Gabriel connaissait le chemin. Il monta quatre à quatre l’escalier qu’il avait descendu en juin, soutenu et même porté par le comte et un cocher. Tout cela était loin déjà. Il ne sentait presque plus sa blessure. Lisette avait reconnu son pas et elle ouvrit la porte avant qu’il ne frappe. Elle avait maigri et grandi en peu de temps, remarqua Gabriel. Ils se serrèrent dans les bras l’un et l’autre.
— Je te croyais reparti à la campagne, commença Lisette.
— Je vais y aller mais je voulais voir si tout allait bien pour toi. Tu viens de revenir ?
— Oui, je suis là depuis une semaine. Le comte est venu me chercher mais il y a eu la neige. Et, tu sais, j’ai vu des loups quand je suis allée chercher des châtaignes et j’ai même dû monter dans un arbre pour leur échapper. Tu te rends compte !
Gabriel se rendait compte en effet : il avait voulu changer le monde et elle avait failli en mourir.
— Je n’en ai jamais vu, dit-il seulement. Tu vas bien maintenant ?
— Ça va. Je mange beaucoup, j’ai chaud quand je suis en bas et je vais aller dans l’atelier d’un peintre demain. Mais est-ce que tu connais une petite qui s’appelle Soazick ? ajouta-t-elle, elle habitait à Verveuilles. Elle était de la famille de Jeanne-Marie.
— Bien sûr que je la connais, répondit Gabriel. Je suis souvent allé travailler là-bas avec d’autres voisins. Tu ne le savais pas ?
— Non, j’allais à l’école en ce temps-là et j’étais trop petite. À l’époque, tu ne me parlais pas beaucoup. Mais est-ce que tu connaissais aussi sa grand-mère ? Soazick m’a dit qu’elle était partie il y a longtemps, elle ne sait pas où. Elle veut la retrouver.
— Je la connaissais bien, sa grand-mère. Avec Jean, on l’avait surnommée Plusquellec parce qu’elle parlait tout le temps de son village en Bretagne. À mon avis, c’est là-bas qu’elle est. Elle ne s’entendait pas du tout avec le père de Soazick. Et c’est vrai qu’il n’était pas facile. Il était même méchant avec cette petite. Je ne sais pas pourquoi. Mais je ne vais pas pouvoir rester, conclut-il, je dors ce soir à Saint-Dauger. Je repasserai quand je pourrais. Ce n’est pas très loin, tu sais !

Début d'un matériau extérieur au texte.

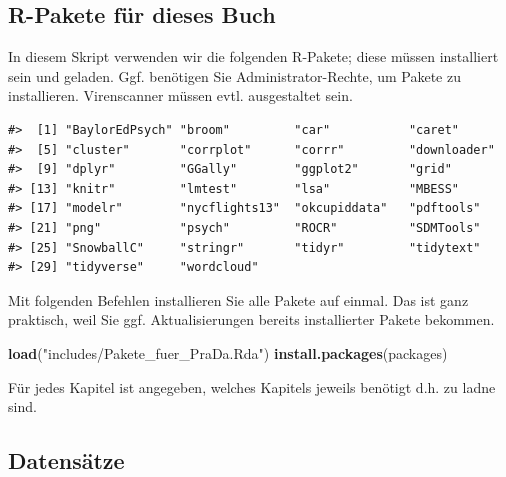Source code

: \documentclass[12pt,ngerman,]{book}
\makeatletter
\newenvironment{Shaded}{\begin{snugshade}}{\end{snugshade}}
\newcommand{\KeywordTok}[1]{\textcolor[rgb]{0.13,0.29,0.53}{\textbf{{#1}}}}
\newcommand{\StringTok}[1]{\textcolor[rgb]{0.31,0.60,0.02}{{#1}}}
\newcommand{\NormalTok}[1]{{#1}}
\newenvironment{kframe}{%
\medskip{}
\setlength{\fboxsep}{.8em}
 \def\at@end@of@kframe{}%
 \ifinner\ifhmode%
  \def\at@end@of@kframe{\end{minipage}}%
  \begin{minipage}{\columnwidth}%
 \fi\fi%
 \def\FrameCommand##1{\hskip\@totalleftmargin \hskip-\fboxsep
 \colorbox{shadecolor}{##1}\hskip-\fboxsep
     \hskip-\linewidth \hskip-\@totalleftmargin \hskip\columnwidth}%
 \MakeFramed {\advance\hsize-\width
   \@totalleftmargin\z@ \linewidth\hsize
   \@setminipage}}%
 {\par\unskip\endMakeFramed%
 \at@end@of@kframe}
\renewenvironment{Shaded}{\begin{kframe}}{\end{kframe}}
\makeatother
\begin{document}
\subsection{R-Pakete für dieses Buch}\label{r-pakete-fur-dieses-buch}

In diesem Skript verwenden wir die folgenden R-Pakete; diese müssen
installiert sein und geladen. Ggf. benötigen Sie Administrator-Rechte,
um Pakete zu installieren. Virenscanner müssen evtl. ausgestaltet sein.

\begin{verbatim}
#>  [1] "BaylorEdPsych" "broom"         "car"           "caret"        
#>  [5] "cluster"       "corrplot"      "corrr"         "downloader"   
#>  [9] "dplyr"         "GGally"        "ggplot2"       "grid"         
#> [13] "knitr"         "lmtest"        "lsa"           "MBESS"        
#> [17] "modelr"        "nycflights13"  "okcupiddata"   "pdftools"     
#> [21] "png"           "psych"         "ROCR"          "SDMTools"     
#> [25] "SnowballC"     "stringr"       "tidyr"         "tidytext"     
#> [29] "tidyverse"     "wordcloud"
\end{verbatim}

Mit folgenden Befehlen installieren Sie alle Pakete auf einmal. Das ist
ganz praktisch, weil Sie ggf. Aktualisierungen bereits installierter
Pakete bekommen.

\begin{Shaded}
\begin{Highlighting}[]
\KeywordTok{load}\NormalTok{(}\StringTok{"includes/Pakete_fuer_PraDa.Rda"}\NormalTok{)}
\KeywordTok{install.packages}\NormalTok{(packages)}
\end{Highlighting}
\end{Shaded}

Für jedes Kapitel ist angegeben, welches Kapitels jeweils benötigt d.h.
zu ladne sind.

\subsection{Datensätze}\label{daten}
\end{document}

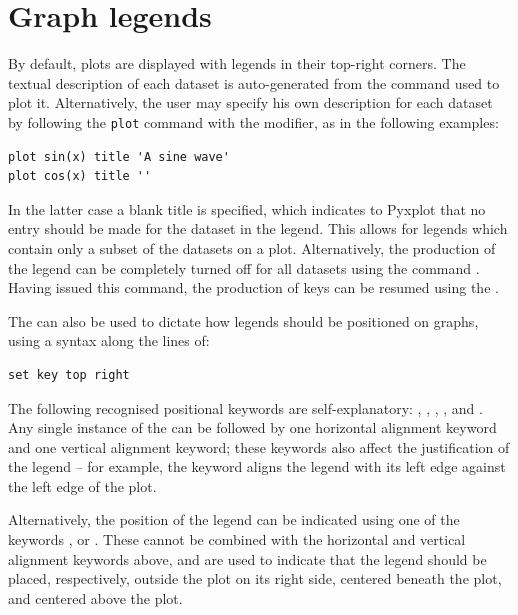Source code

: \section{Graph legends}
\label{sec:legends}

By default, plots are displayed with legends in their top-right corners. The
textual description of each dataset is auto-generated from the command used
to plot it. Alternatively, the user may specify his own description for each
dataset by following the {\tt plot} command with the  modifier,
as in the following examples:

\begin{verbatim}
plot sin(x) title 'A sine wave'
plot cos(x) title ''
\end{verbatim}

In the latter case a blank title is specified, which indicates to Pyxplot that
no entry should be made for the dataset in the legend. This allows for legends
which contain only a subset of the datasets on a plot. Alternatively, the
production of the legend can be completely turned off for all datasets using
the command . Having issued this command, the production of
keys can be resumed using the .

The  can also be used to dictate how legends should be
positioned on graphs, using a syntax along the lines of:

\begin{verbatim}
set key top right
\end{verbatim}

The following recognised positional keywords are self-explanatory:
, , , ,
 and . Any single instance of the
 can be followed by one horizontal alignment keyword and one
vertical alignment keyword; these keywords also affect the justification of the
legend -- for example, the keyword  aligns the legend with its
left edge against the left edge of the plot.

Alternatively, the position of the legend can be indicated using one of the
keywords ,  or . These cannot be
combined with the horizontal and vertical alignment keywords above, and are
used to indicate that the legend should be placed, respectively, outside the
plot on its right side, centered beneath the plot, and centered above the plot.

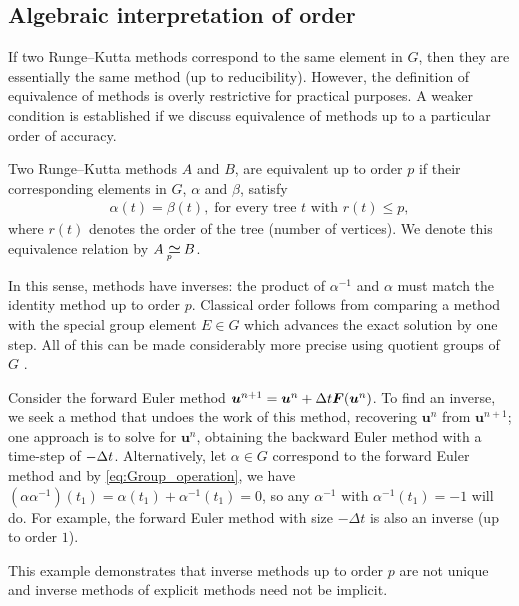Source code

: \subsection{Algebraic interpretation of order}\label{sec:Algebraic_order}
If two Runge--Kutta methods correspond to the same element in $G$, 
then they are essentially the same method (up to reducibility).
However, the definition of equivalence of methods is overly restrictive 
for practical purposes. A weaker condition is established if we 
discuss equivalence of methods up to a particular order of accuracy.
\begin{definition}\label{def:Equivalent_methods}
	Two Runge--Kutta methods $A$ and $B$, are equivalent up to order 
	$p$ if their corresponding elements in $G$, $\alpha$ and $\beta$, satisfy
	\begin{align*}
		\alpha(t) = \beta(t), \; \text{for every tree $t$ with $r(t) \leq p$},
	\end{align*}
	where $r(t)$ denotes the order of the tree (number of vertices).
	We denote this equivalence relation by $A \equival B$. 
\end{definition}

In this sense, methods have inverses: the product of $\alpha^{-1}$ and
$\alpha$ must match the identity method up to order $p$.
Classical order follows from comparing a method with the special group
element $E \in G$ which advances the exact solution by one step.
All of this can be made considerably more precise using quotient
groups of $G$ \cite{Butcher2008_book}.
\begin{example}\label{ex:FE_inv_2}
  Consider the forward Euler method
  $\bm{u}^{n+1} = \bm{u}^{n} + \Delta t \bm{F}(\bm{u}^{n})$.
  To find an inverse, we seek a method that undoes the work of this method,
  recovering $\bm{u}^{n}$ from $\bm{u}^{n+1}$;
  one approach is to solve for $\bm{u}^{n}$, obtaining the backward Euler method
  with a time-step of $-\Delta t$.
  Alternatively, let $\alpha \in G$ correspond to the forward Euler method and by
  \eqref{eq:Group_operation}, we have
  $(\alpha\alpha^{-1})(t_1) = \alpha(t_1) + \alpha^{-1}(t_1) = 0$,
  so any $\alpha^{-1}$ with $\alpha^{-1}(t_1) = -1$ will do.
  For example, the forward Euler method with size $-\Delta t$ is also an
  inverse (up to order $1$).
\end{example}
This example demonstrates that inverse methods up to order $p$ are not
unique and inverse methods of explicit methods need not be implicit.

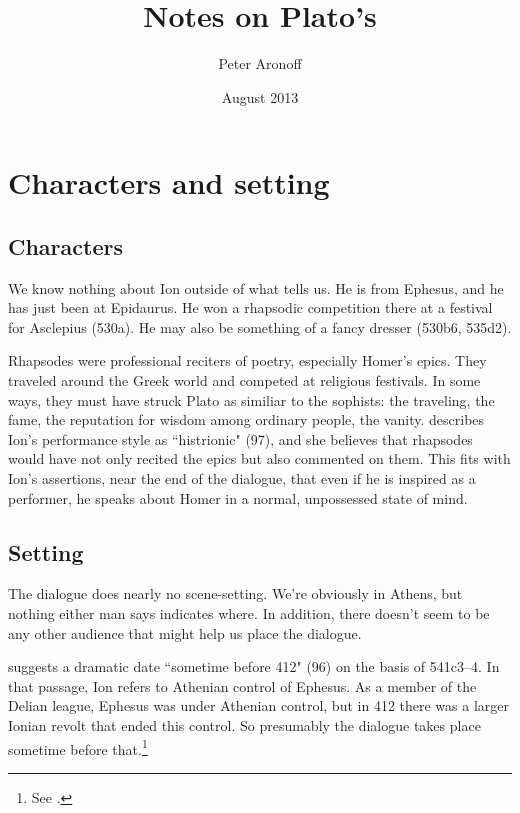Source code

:\documentclass[11pt]{article}
\begin{document}
\begin{titlepage}
\title{Notes on Plato's }
\author{Peter Aronoff}
\date{August 2013}
\maketitle
\thispagestyle{empty}
\end{titlepage}

\section{Characters and setting}

\subsection{Characters}

We know nothing about Ion outside of what  tells us.  He is from
Ephesus, and he has just been at Epidaurus.  He won a rhapsodic competition
there at a festival for Asclepius (530a).  He may also be something of
a fancy dresser (530b6, 535d2).

Rhapsodes were professional reciters of poetry, especially Homer's epics.
They traveled around the Greek world and competed at religious festivals.
In some ways, they must have struck Plato as similiar to the sophists: the
traveling, the fame, the reputation for wisdom among ordinary people, the
vanity.  \citet{murray1996} describes Ion's performance style as
``histrionic" (97), and she believes that rhapsodes would have not only
recited the epics but also commented on them.  This fits with Ion's
assertions, near the end of the dialogue, that even if he is inspired as
a performer, he speaks about Homer in a normal, unpossessed state of mind.


\subsection{Setting}

The dialogue does nearly no scene-setting.  We're obviously in Athens, but
nothing either man says indicates where.  In addition, there doesn't seem
to be any other audience that might help us place the dialogue.

\citet{murray1996} suggests a dramatic date ``sometime before 412" (96) on
the basis of 541c3--4.  In that passage, Ion refers to Athenian control of
Ephesus.  As a member of the Delian league, Ephesus was under Athenian
control, but in 412 there was a larger Ionian revolt that ended this
control.  So presumably the dialogue takes place sometime before
that.\footnote{See \citet{moore1974}.}
\end{document}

— Oui, reviens ! répondit-elle, j’ai envie de te voir, de voir quelqu’un de ma famille. Ici je ne suis pas chez moi.
— Je sais ce que c’est, dit Gabriel, je reviendrai, ne t’en fais pas.
Il prit l’escalier et comme il traversait la cuisine, il y croisa Mariette. Elle lui adressa un sourire qui le laissa rêveur et il s’engagea dans la rue, la conscience plus tranquille, et en laissant l’écho de ce sourire se répandre en lui.
C’était fini. Il tournait résolument le dos à la ville. Désormais sa vie serait à la terre.